Альмендарес приветствовал нас влажной океанской духотой, звуками гитар и труб, шелестом пальм. Вилла германского посла Хиккерсбергера сияла огнями. Я представился послу и его супруге, вытерпел дежурный разговор о делах в Берлине и затем выскользнул на веранду. Здесь у мраморного парапета мужчины в белых смокингах раскуривали сигары. В подсвеченном фонтане среди живых цветов ошалело сновали золотисто-алые рыбины.
– Слышишь музыку?

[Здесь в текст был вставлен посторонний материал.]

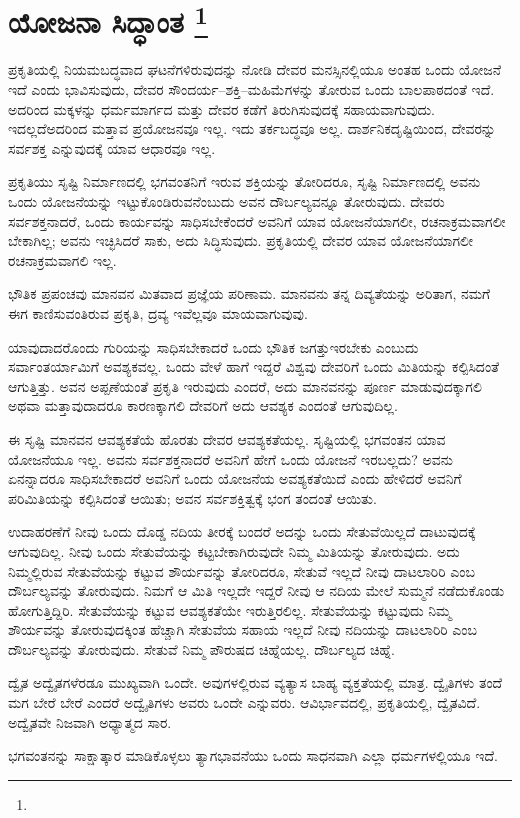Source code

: 
\chapter[ಯೋಜನಾ ಸಿದ್ಧಾಂತ ]{ಯೋಜನಾ ಸಿದ್ಧಾಂತ \protect\footnote{}}

ಪ್ರಕೃತಿಯಲ್ಲಿ ನಿಯಮಬದ್ಧವಾದ ಘಟನೆಗಳಿರುವುದನ್ನು ನೋಡಿ ದೇವರ ಮನಸ್ಸಿನಲ್ಲಿಯೂ ಅಂತಹ ಒಂದು ಯೋಜನೆ ಇದೆ ಎಂದು ಭಾವಿಸುವುದು, ದೇವರ ಸೌಂದರ್ಯ–ಶಕ್ತಿ–ಮಹಿಮೆಗಳನ್ನು ತೋರುವ ಒಂದು ಬಾಲಪಾಠದಂತೆ ಇದೆ. ಅದರಿಂದ ಮಕ್ಕಳನ್ನು ಧರ್ಮಮಾರ್ಗದ ಮತ್ತು ದೇವರ ಕಡೆಗೆ ತಿರುಗಿಸುವುದಕ್ಕೆ ಸಹಾಯವಾಗುವುದು. ಇದಲ್ಲದೆ\break ಅದರಿಂದ ಮತ್ತಾವ ಪ್ರಯೋಜನವೂ ಇಲ್ಲ. ಇದು ತರ್ಕಬದ್ಧವೂ ಅಲ್ಲ. ದಾರ್ಶನಿಕ\break ದೃಷ್ಟಿಯಿಂದ, ದೇವರನ್ನು ಸರ್ವಶಕ್ತ ಎನ್ನುವುದಕ್ಕೆ ಯಾವ ಆಧಾರವೂ ಇಲ್ಲ.

ಪ್ರಕೃತಿಯು ಸೃಷ್ಟಿ ನಿರ್ಮಾಣದಲ್ಲಿ ಭಗವಂತನಿಗೆ ಇರುವ ಶಕ್ತಿಯನ್ನು ತೋರಿದರೂ, ಸೃಷ್ಟಿ ನಿರ್ಮಾಣದಲ್ಲಿ ಅವನು ಒಂದು ಯೋಜನೆಯನ್ನು ಇಟ್ಟುಕೊಂಡಿರುವನೆಂಬುದು ಅವನ ದೌರ್ಬಲ್ಯವನ್ನೂ ತೋರುವುದು. ದೇವರು ಸರ್ವಶಕ್ತನಾದರೆ, ಒಂದು ಕಾರ್ಯವನ್ನು ಸಾಧಿಸಬೇಕೆಂದರೆ ಅವನಿಗೆ ಯಾವ ಯೋಜನೆಯಾಗಲೀ, ರಚನಾಕ್ರಮವಾಗಲೀ ಬೇಕಾಗಿಲ್ಲ; ಅವನು ಇಚ್ಛಿಸಿದರೆ ಸಾಕು, ಅದು ಸಿದ್ಧಿಸುವುದು. ಪ್ರಕೃತಿಯಲ್ಲಿ ದೇವರ ಯಾವ ಯೋಜನೆಯಾಗಲೀ ರಚನಾಕ್ರಮವಾಗಲಿ ಇಲ್ಲ.

ಭೌತಿಕ ಪ್ರಪಂಚವು ಮಾನವನ ಮಿತವಾದ ಪ್ರಜ್ಞೆಯ ಪರಿಣಾಮ. ಮಾನವನು ತನ್ನ ದಿವ್ಯತೆಯನ್ನು ಅರಿತಾಗ, ನಮಗೆ ಈಗ ಕಾಣಿಸುವಂತಿರುವ ಪ್ರಕೃತಿ, ದ್ರವ್ಯ ಇವೆಲ್ಲವೂ ಮಾಯವಾಗುವುವು.

ಯಾವುದಾದರೊಂದು ಗುರಿಯನ್ನು ಸಾಧಿಸಬೇಕಾದರೆ ಒಂದು ಭೌತಿಕ ಜಗತ್ತು\break ಇರಬೇಕು ಎಂಬುದು ಸರ್ವಾಂತರ್ಯಾಮಿಗೆ ಅವಶ್ಯಕವಲ್ಲ. ಒಂದು ವೇಳೆ ಹಾಗೆ ಇದ್ದರೆ ವಿಶ್ವವು ದೇವರಿಗೆ ಒಂದು ಮಿತಿಯನ್ನು ಕಲ್ಪಿಸಿದಂತೆ ಆಗುತ್ತಿತ್ತು. ಅವನ ಅಪ್ಪಣೆಯಂತೆ ಪ್ರಕೃತಿ ಇರುವುದು ಎಂದರೆ, ಅದು ಮಾನವನನ್ನು ಪೂರ್ಣ ಮಾಡುವುದಕ್ಕಾಗಲಿ ಅಥವಾ ಮತ್ತಾವುದಾದರೂ ಕಾರಣಕ್ಕಾಗಲಿ ದೇವರಿಗೆ ಅದು ಆವಶ್ಯಕ ಎಂದಂತೆ ಆಗುವುದಿಲ್ಲ.

ಈ ಸೃಷ್ಟಿ ಮಾನವನ ಆವಶ್ಯಕತೆಯೆ ಹೊರತು ದೇವರ ಆವಶ್ಯಕತೆಯಲ್ಲ. ಸೃಷ್ಟಿಯಲ್ಲಿ ಭಗವಂತನ ಯಾವ ಯೋಜನೆಯೂ ಇಲ್ಲ. ಅವನು ಸರ್ವಶಕ್ತನಾದರೆ ಅವನಿಗೆ ಹೇಗೆ ಒಂದು ಯೋಜನೆ ಇರಬಲ್ಲದು? ಅವನು ಏನನ್ನಾದರೂ ಸಾಧಿಸಬೇಕಾದರೆ ಅವನಿಗೆ ಒಂದು ಯೋಜನೆಯ ಅವಶ್ಯಕತೆಯಿದೆ ಎಂದು ಹೇಳಿದರೆ ಅವನಿಗೆ ಪರಿಮಿತಿಯನ್ನು ಕಲ್ಪಿಸಿದಂತೆ ಆಯಿತು; ಅವನ ಸರ್ವಶಕ್ತಿತ್ವಕ್ಕೆ ಭಂಗ ತಂದಂತೆ ಆಯಿತು.

\eject

ಉದಾಹರಣೆಗೆ ನೀವು ಒಂದು ದೊಡ್ಡ ನದಿಯ ತೀರಕ್ಕೆ ಬಂದರೆ ಅದನ್ನು ಒಂದು ಸೇತುವೆಯಿಲ್ಲದೆ ದಾಟುವುದಕ್ಕೆ ಆಗುವುದಿಲ್ಲ. ನೀವು ಒಂದು ಸೇತುವೆಯನ್ನು ಕಟ್ಟಬೇಕಾಗಿರುವುದೇ ನಿಮ್ಮ ಮಿತಿಯನ್ನು ತೋರುವುದು. ಅದು ನಿಮ್ಮಲ್ಲಿರುವ ಸೇತುವೆಯನ್ನು ಕಟ್ಟುವ ಶೌರ್ಯವನ್ನು ತೋರಿದರೂ, ಸೇತುವೆ ಇಲ್ಲದೆ ನೀವು ದಾಟಲಾರಿರಿ ಎಂಬ ದೌರ್ಬಲ್ಯವನ್ನು ತೋರುವುದು. ನಿಮಗೆ ಆ ಮಿತಿ ಇಲ್ಲದೇ ಇದ್ದರೆ ನೀವು ಆ ನದಿಯ ಮೇಲೆ ಸುಮ್ಮನೆ ನಡೆದುಕೊಂಡು ಹೋಗುತ್ತಿದ್ದಿರಿ. ಸೇತುವೆಯನ್ನು ಕಟ್ಟುವ ಆವಶ್ಯಕತೆಯೇ ಇರುತ್ತಿರಲಿಲ್ಲ. ಸೇತುವೆಯನ್ನು ಕಟ್ಟುವುದು ನಿಮ್ಮ ಶೌರ್ಯವನ್ನು ತೋರುವುದಕ್ಕಿಂತ ಹೆಚ್ಚಾಗಿ ಸೇತುವೆಯ ಸಹಾಯ ಇಲ್ಲದೆ ನೀವು ನದಿಯನ್ನು ದಾಟಲಾರಿರಿ ಎಂಬ ದೌರ್ಬಲ್ಯವನ್ನು ತೋರುವುದು. ಸೇತುವೆ ನಿಮ್ಮ ಪೌರುಷದ ಚಿಹ್ನೆಯಲ್ಲ. ದೌರ್ಬಲ್ಯದ ಚಿಹ್ನೆ.

ದ್ವೈತ ಅದ್ವೈತಗಳೆರಡೂ ಮುಖ್ಯವಾಗಿ ಒಂದೇ. ಅವುಗಳಲ್ಲಿರುವ ವ್ಯತ್ಯಾಸ ಬಾಹ್ಯ ವ್ಯಕ್ತತೆಯಲ್ಲಿ ಮಾತ್ರ. ದ್ವೈತಿಗಳು ತಂದೆ ಮಗ ಬೇರೆ ಬೇರೆ ಎಂದರೆ ಅದ್ವೈತಿಗಳು ಅವರು ಒಂದೇ ಎನ್ನುವರು. ಆವಿರ್ಭಾವದಲ್ಲಿ, ಪ್ರಕೃತಿಯಲ್ಲಿ, ದ್ವೈತವಿದೆ. ಅದ್ವೈತವೇ ನಿಜವಾಗಿ ಅಧ್ಯಾತ್ಮದ ಸಾರ.

ಭಗವಂತನನ್ನು ಸಾಕ್ಷಾತ್ಕಾರ ಮಾಡಿಕೊಳ್ಳಲು ತ್ಯಾಗಭಾವನೆಯು ಒಂದು ಸಾಧನವಾಗಿ ಎಲ್ಲಾ ಧರ್ಮಗಳಲ್ಲಿಯೂ ಇದೆ.

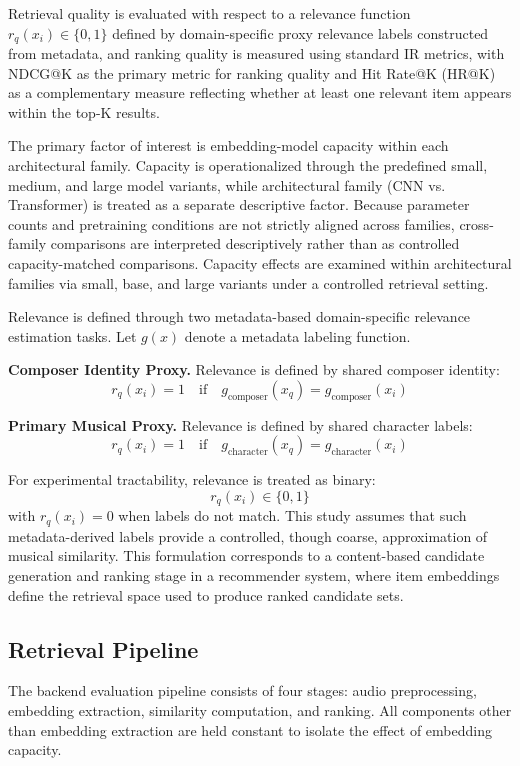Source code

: \documentclass[sigconf]{acmart}
\begin{document}
Retrieval quality is evaluated with respect to a relevance function $r_q(x_i) \in \{0,1\}$ defined by domain-specific proxy relevance labels constructed from metadata, and ranking quality is measured using standard IR metrics, with NDCG@K as the primary metric for ranking quality and Hit Rate@K (HR@K) as a complementary measure reflecting whether at least one relevant item appears within the top-K results.

The primary factor of interest is embedding-model capacity within each architectural family. Capacity is operationalized through the predefined small, medium, and large model variants, while architectural family (CNN vs. Transformer) is treated as a separate descriptive factor. Because parameter counts and pretraining conditions are not strictly aligned across families, cross-family comparisons are interpreted descriptively rather than as controlled capacity-matched comparisons. Capacity effects are examined within architectural families via small, base, and large variants under a controlled retrieval setting.

Relevance is defined through two metadata-based domain-specific relevance estimation tasks. Let $g(x)$ denote a metadata labeling
function.

\textbf{Composer Identity Proxy.} Relevance is defined by shared composer identity:
\[
r_q(x_i) = 1 \quad \text{if} \quad g_{\text{composer}}(x_q) = g_{\text{composer}}(x_i)
\]

\textbf{Primary Musical Proxy.} Relevance is defined by shared character labels:
\[
r_q(x_i) = 1 \quad \text{if} \quad g_{\text{character}}(x_q) = g_{\text{character}}(x_i)
\]

For experimental tractability, relevance is treated as binary:
\[
r_q(x_i) \in \{0,1\}
\]
with $r_q(x_i)=0$ when labels do not match. This study assumes that such metadata-derived labels
provide a controlled, though coarse, approximation of musical similarity.
This formulation corresponds to a content-based candidate generation and ranking stage in a recommender system, 
where item embeddings define the retrieval space used to produce ranked candidate sets.

\subsection{Retrieval Pipeline}
The backend evaluation pipeline consists of four stages: audio preprocessing, embedding extraction, similarity computation, and ranking. All components other than embedding extraction are held constant to isolate the effect of embedding capacity.
\end{document}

Ты слышишь эту музыку?
Я обернулся, но за моей спиной лишь рододендрон покачивал в сумраке широкими листьями.
Да, где-то на верхних этажах виллы струнный квартет наигрывал Моцарта, но я знал, речь о другой музыке – о нет, о другой. Лиловый, источенный космическим гнусом, вплывал в черное небо исполинский фонарь луны, и сердце мое наполнялось смутным беспокойством – как всегда в полнолуние.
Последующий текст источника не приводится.